Dabei hatte Boateng vor den Augen von Ghanas Friedensnobelpreisträger Kofi Annan nach dem ganz frühen Rückstand durch Clint Dempsey für Belebung in der Offensive gesorgt. Doch letztlich waren seine zwei, drei sehenswerten Aktionen auch keine Punkte wert. Was bleibt, ist die rhetorische Flucht nach vorn. "Wir dürfen die Köpfe nicht hängen lassen, sondern müssen die restlichen beiden Spiele gegen Deutschland und Portugal jetzt gewinnen", erklärte Boateng Ghanas schwierige Ausgangslage. Im Optimalfall könnten auch vier Punkte zum Weiterkommen reichen, eine Niederlage am Samstag gegen Joachim Löws Mannschaft würde aber wohl schon den K.o. bedeuten.
Mit kriegsähnlichen Durchhalteparolen reagierte Staatspräsident John Dramani Mahama auf die Pleite. "Wir haben eine Schlacht verloren, aber wir sind wieder aufgestanden, um den "Krieg" zu gewinnen", kommentierte er im staatlichen "Daily Graphic" und gab den Menschen in Ghana auf den Weg: "Lassen Sie uns nicht von dieser vermeintlichen Niederlage entmutigen. Lassen Sie uns lieber auf die Kraft des Willens und des Talents konzentrieren, die gezeigt worden sind."

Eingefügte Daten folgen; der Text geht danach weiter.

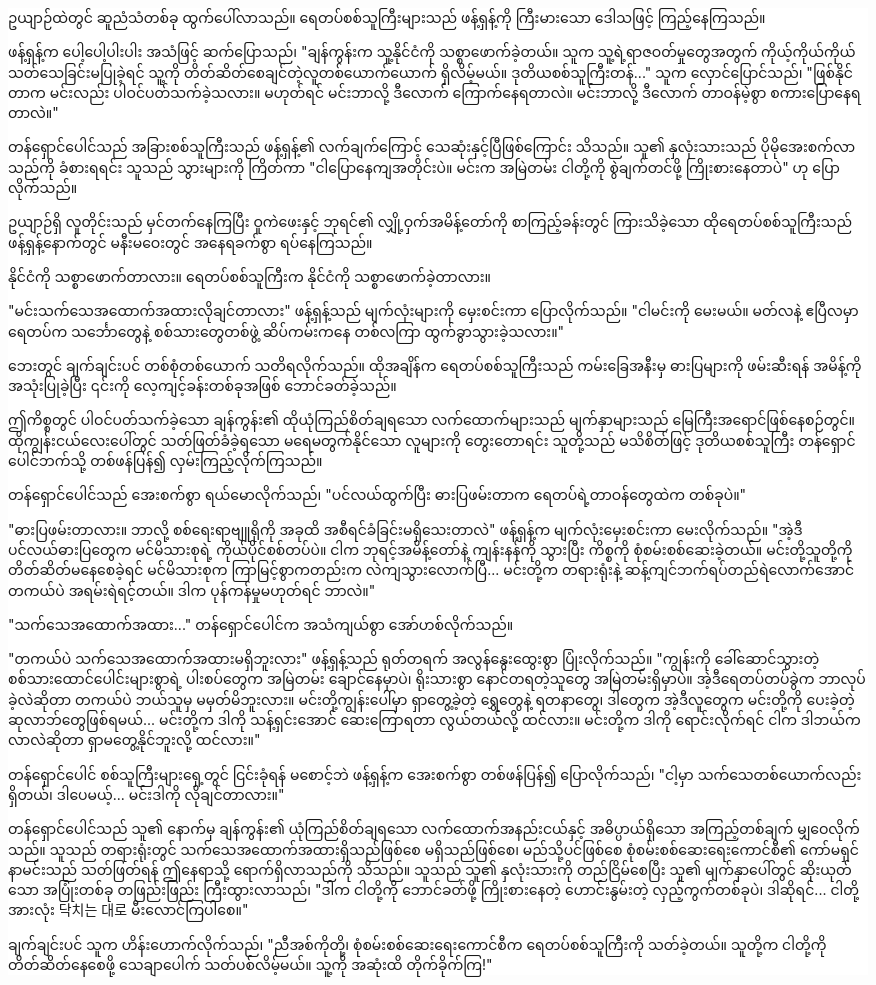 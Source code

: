 ဥယျာဉ်ထဲတွင် ဆူညံသံတစ်ခု ထွက်ပေါ်လာသည်။ ရေတပ်စစ်သူကြီးများသည် ဖန့်ရှန့်ကို ကြီးမားသော ဒေါသဖြင့် ကြည့်နေကြသည်။

ဖန့်ရှန့်က ပေါ့ပေါ့ပါးပါး အသံဖြင့် ဆက်ပြောသည်၊ "ချန်ကွန်းက သူ့နိုင်ငံကို သစ္စာဖောက်ခဲ့တယ်။ သူက သူ့ရဲ့ရာဇဝတ်မှုတွေအတွက် ကိုယ့်ကိုယ်ကိုယ်သတ်သေခြင်းမပြုခဲ့ရင် သူ့ကို တိတ်ဆိတ်စေချင်တဲ့လူတစ်ယောက်ယောက် ရှိလိမ့်မယ်။ ဒုတိယစစ်သူကြီးတန်..." သူက လှောင်ပြောင်သည်၊ "ဖြစ်နိုင်တာက မင်းလည်း ပါဝင်ပတ်သက်ခဲ့သလား။ မဟုတ်ရင် မင်းဘာလို့ ဒီလောက် ကြောက်နေရတာလဲ။ မင်းဘာလို့ ဒီလောက် တာဝန်မဲ့စွာ စကားပြောနေရတာလဲ။"

တန်ရှောင်ပေါင်သည် အခြားစစ်သူကြီးသည် ဖန့်ရှန့်၏ လက်ချက်ကြောင့် သေဆုံးနှင့်ပြီဖြစ်ကြောင်း သိသည်။ သူ၏ နှလုံးသားသည် ပိုမိုအေးစက်လာသည်ကို ခံစားရရင်း သူသည် သွားများကို ကြိတ်ကာ "ငါပြောနေကျအတိုင်းပဲ။ မင်းက အမြဲတမ်း ငါတို့ကို စွဲချက်တင်ဖို့ ကြိုးစားနေတာပဲ" ဟု ပြောလိုက်သည်။

ဥယျာဉ်ရှိ လူတိုင်းသည် မှင်တက်နေကြပြီး ဝူကဲဖေးနှင့် ဘုရင်၏ လျှို့ဝှက်အမိန့်တော်ကို စာကြည့်ခန်းတွင် ကြားသိခဲ့သော ထိုရေတပ်စစ်သူကြီးသည် ဖန့်ရှန့်နောက်တွင် မနီးမဝေးတွင် အနေရခက်စွာ ရပ်နေကြသည်။

နိုင်ငံကို သစ္စာဖောက်တာလား။ ရေတပ်စစ်သူကြီးက နိုင်ငံကို သစ္စာဖောက်ခဲ့တာလား။

"မင်းသက်သေအထောက်အထားလိုချင်တာလား" ဖန့်ရှန့်သည် မျက်လုံးများကို မှေးစင်းကာ ပြောလိုက်သည်။ "ငါမင်းကို မေးမယ်။ မတ်လနဲ့ ဧပြီလမှာ ရေတပ်က သင်္ဘောတွေနဲ့ စစ်သားတွေတစ်ဖွဲ့ ဆိပ်ကမ်းကနေ တစ်လကြာ ထွက်ခွာသွားခဲ့သလား။"

ဘေးတွင် ချက်ချင်းပင် တစ်စုံတစ်ယောက် သတိရလိုက်သည်။ ထိုအချိန်က ရေတပ်စစ်သူကြီးသည် ကမ်းခြေအနီးမှ ဓားပြများကို ဖမ်းဆီးရန် အမိန့်ကို အသုံးပြုခဲ့ပြီး ၎င်းကို လေ့ကျင့်ခန်းတစ်ခုအဖြစ် ဘောင်ခတ်ခဲ့သည်။

ဤကိစ္စတွင် ပါဝင်ပတ်သက်ခဲ့သော ချန်ကွန်း၏ ထိုယုံကြည်စိတ်ချရသော လက်ထောက်များသည် မျက်နှာများသည် မြေကြီးအရောင်ဖြစ်နေစဉ်တွင်။ ထိုကျွန်းငယ်လေးပေါ်တွင် သတ်ဖြတ်ခံခဲ့ရသော မရေမတွက်နိုင်သော လူများကို တွေးတောရင်း သူတို့သည် မသိစိတ်ဖြင့် ဒုတိယစစ်သူကြီး တန်ရှောင်ပေါင်ဘက်သို့ တစ်ဖန်ပြန်၍ လှမ်းကြည့်လိုက်ကြသည်။

တန်ရှောင်ပေါင်သည် အေးစက်စွာ ရယ်မောလိုက်သည်၊ "ပင်လယ်ထွက်ပြီး ဓားပြဖမ်းတာက ရေတပ်ရဲ့တာဝန်တွေထဲက တစ်ခုပဲ။"

"ဓားပြဖမ်းတာလား။ ဘာလို့ စစ်ရေးရာဗျူရိုကို အခုထိ အစီရင်ခံခြင်းမရှိသေးတာလဲ" ဖန့်ရှန့်က မျက်လုံးမှေးစင်းကာ မေးလိုက်သည်။ "အဲ့ဒီပင်လယ်ဓားပြတွေက မင်မိသားစုရဲ့ ကိုယ်ပိုင်စစ်တပ်ပဲ။ ငါက ဘုရင့်အမိန့်တော်နဲ့ ကျန်းနန်ကို သွားပြီး ကိစ္စကို စုံစမ်းစစ်ဆေးခဲ့တယ်။ မင်းတို့သူတို့ကို တိတ်ဆိတ်မနေစေခဲ့ရင် မင်မိသားစုက ကြာမြင့်စွာကတည်းက လဲကျသွားလောက်ပြီ... မင်းတို့က တရားရုံးနဲ့ ဆန့်ကျင်ဘက်ရပ်တည်ရဲလောက်အောင် တကယ်ပဲ အရမ်းရဲရင့်တယ်။ ဒါက ပုန်ကန်မှုမဟုတ်ရင် ဘာလဲ။"

"သက်သေအထောက်အထား..." တန်ရှောင်ပေါင်က အသံကျယ်စွာ အော်ဟစ်လိုက်သည်။

"တကယ်ပဲ သက်သေအထောက်အထားမရှိဘူးလား" ဖန့်ရှန့်သည် ရုတ်တရက် အလွန်နွေးထွေးစွာ ပြုံးလိုက်သည်။ "ကျွန်းကို ခေါ်ဆောင်သွားတဲ့ စစ်သားထောင်ပေါင်းများစွာရဲ့ ပါးစပ်တွေက အမြဲတမ်း ချောင်နေမှာပဲ၊ ရိုးသားစွာ နောင်တရတဲ့သူတွေ အမြဲတမ်းရှိမှာပဲ။ အဲ့ဒီရေတပ်တပ်ခွဲက ဘာလုပ်ခဲ့လဲဆိုတာ တကယ်ပဲ ဘယ်သူမှ မမှတ်မိဘူးလား။ မင်းတို့ကျွန်းပေါ်မှာ ရှာတွေ့ခဲ့တဲ့ ရွှေတွေနဲ့ ရတနာတွေ၊ ဒါတွေက အဲ့ဒီလူတွေက မင်းတို့ကို ပေးခဲ့တဲ့ ဆုလာဘ်တွေဖြစ်ရမယ်... မင်းတို့က ဒါကို သန့်ရှင်းအောင် ဆေးကြောရတာ လွယ်တယ်လို့ ထင်လား။ မင်းတို့က ဒါကို ရောင်းလိုက်ရင် ငါက ဒါဘယ်ကလာလဲဆိုတာ ရှာမတွေ့နိုင်ဘူးလို့ ထင်လား။"

တန်ရှောင်ပေါင် စစ်သူကြီးများရှေ့တွင် ငြင်းခုံရန် မစောင့်ဘဲ ဖန့်ရှန့်က အေးစက်စွာ တစ်ဖန်ပြန်၍ ပြောလိုက်သည်၊ "ငါ့မှာ သက်သေတစ်ယောက်လည်း ရှိတယ်၊ ဒါပေမယ့်... မင်းဒါကို လိုချင်တာလား။"

တန်ရှောင်ပေါင်သည် သူ၏ နောက်မှ ချန်ကွန်း၏ ယုံကြည်စိတ်ချရသော လက်ထောက်အနည်းငယ်နှင့် အဓိပ္ပာယ်ရှိသော အကြည့်တစ်ချက် မျှဝေလိုက်သည်။ သူသည် တရားရုံးတွင် သက်သေအထောက်အထားရှိသည်ဖြစ်စေ မရှိသည်ဖြစ်စေ၊ မည်သို့ပင်ဖြစ်စေ စုံစမ်းစစ်ဆေးရေးကောင်စီ၏ ကော်မရှင်နာမင်းသည် သတ်ဖြတ်ရန် ဤနေရာသို့ ရောက်ရှိလာသည်ကို သိသည်။ သူသည် သူ၏ နှလုံးသားကို တည်ငြိမ်စေပြီး သူ၏ မျက်နှာပေါ်တွင် ဆိုးယုတ်သော အပြုံးတစ်ခု တဖြည်းဖြည်း ကြီးထွားလာသည်၊ "ဒါက ငါတို့ကို ဘောင်ခတ်ဖို့ ကြိုးစားနေတဲ့ ဟောင်းနွမ်းတဲ့ လှည့်ကွက်တစ်ခုပဲ၊ ဒါဆိုရင်... ငါတို့အားလုံး 닥치는 대로 မီးလောင်ကြပါစေ။"

ချက်ချင်းပင် သူက ဟိန်းဟောက်လိုက်သည်၊ "ညီအစ်ကိုတို့၊ စုံစမ်းစစ်ဆေးရေးကောင်စီက ရေတပ်စစ်သူကြီးကို သတ်ခဲ့တယ်။ သူတို့က ငါတို့ကို တိတ်ဆိတ်နေစေဖို့ သေချာပေါက် သတ်ပစ်လိမ့်မယ်။ သူ့ကို အဆုံးထိ တိုက်ခိုက်ကြ!"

Verbandschef Kwesi Nyantakyi äußerte sich bemüht optimistisch. "Wir haben noch zwei Spiele, bei den Weltmeisterschaften 2006 und 2010 lief auch in der Vorrunde nicht alles super", bemerkte er: "Unsere Chancen stehen bei 50:50. Die Gruppe ist noch offen." Vom Titel immerhin sprach nach den ersten 90 WM-Minuten in Brasilien niemand mehr im westafrikanischen Lager - im Vorfeld hatten sowohl Nyantakyi, Coach Appiah als auch Staatschef Mahama aller realistischen Überlegungen zum Trotz die Trophäe zum Ziel erklärt.
Dass Ghanas Verantwortliche solche flotten Sprüche schon aus Selbstschutz lieber in der Zauberkiste hätten belassen sollen, wurde gegen die USA deutlich. In der Anfangsphase klappte im Spiel nach vorn fast gar nichts, die Defensive dagegen war gewohnt anfällig. Erst Boateng und Milan-Star Michael Essien brachten nach ihren Einwechslungen deutlich mehr Schwung und Qualität aufs Feld.
Aber auch das reichte nicht einmal, um gegen das Mittelklasse-Team USA ein Remis zu erzwingen. André Ayews Ausgleichstor (82. Minute) beantwortete John Brooks vier Minuten später mit dem amerikanischen Siegtreffer. "Du darfst es dir auf diesem hohen Niveau nicht leisten, die Konzentration zu verlieren", klagte Coach Appiah. "Wir versuchen alles, um uns dennoch zu qualifizieren. Noch haben wir zwei Spiele."